The speaker system in the flagship PX-S7000 takes this into account; you can choose an acoustic setting to match where you piano is positioned (against a wall, in the centre of a room or on a table) and the sound will then be adjusted and optimised in each of the four speakers.

Casio Privia PX-S7000

(Image credit: Casio)

The PX-S7000 also boasts a transparent acrylic music stand and is offered in a striking, bang-on-trend ‘harmonious mustard’ colour scheme, which is designed to “harmonise beautifully with virtually any room’s interior”. You can also bottle it and have it in black or white, but mustard is definitely the way to go, in our humble (but correct) opinion.

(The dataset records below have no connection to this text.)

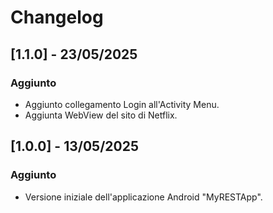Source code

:# Changelog

## [1.1.0] - 23/05/2025
### Aggiunto
- Aggiunto collegamento Login all'Activity Menu.
- Aggiunta WebView del sito di Netflix.

## [1.0.0] - 13/05/2025
### Aggiunto
- Versione iniziale dell'applicazione Android "MyRESTApp".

The hybrid keyboard, meanwhile, is made of both resin and wood, and promises an expressive key mechanism with natural touch.

You’ll find the same speaker system and keyboard in the PX-S6000, which is available exclusively in black. In fact, its specs look pretty similar to those of the PX-S7000, though it has fewer built-in sounds (350 as opposed to 400) and a slightly reduced feature set. The stand and fixed pedals aren’t included, either, though they can be purchased separately.

Casio Privia PX-S6000

(Image credit: Casio)

One thing the PX-S6000 has over the PX-S7000 is the Tone Modify function, which enables you to fine-tune your sounds in real-time. You can also do this on your mobile device using the Casio Music Space app, which syncs via the included wireless MIDI/audio Bluetooth adapter. This also enables tone editing on the PX-S7000.

We should also point out that both the PX-S7000 and PX-S6000 have pitchbend wheels - a useful feature that we wish more digital pianos had.

Finally, there’s the PX-S5000, the most affordable of the new pianos. This has the same keyboard as its pricier siblings but strips things back by having just 23 tones and fewer features. Again, the stand and pedals are sold separately for this one.

The new Casio Privia pianos will be available in October. The PX-S7000HM will have a price of $3,399/£2,249, the PX-S7000WE/BK will cost $3,199/£2,099, the PX-S6000 will be available for $2,399/£1,499 and the will be PX-S5000 offered at $1,799/£999.

Find out more on the Casio website.

Casio Privia PX-S5000

(Image credit: Casio)
Ben Rogerson
Deputy Editor

I’m the Deputy Editor of MusicRadar, having worked on the site since its launch in 2007. I previously spent eight years working on our sister magazine, Computer Music. I’ve been playing the piano, gigging in bands and failing to finish tracks at home for more than 30 years, 24 of which I’ve also spent writing about music and the ever-changing technology used to make it. 

All-access artist interviews, in-depth gear reviews, essential production tutorials and much more. image
All-access artist interviews, in-depth gear reviews, essential production tutorials and much more.
Get the latest issue now!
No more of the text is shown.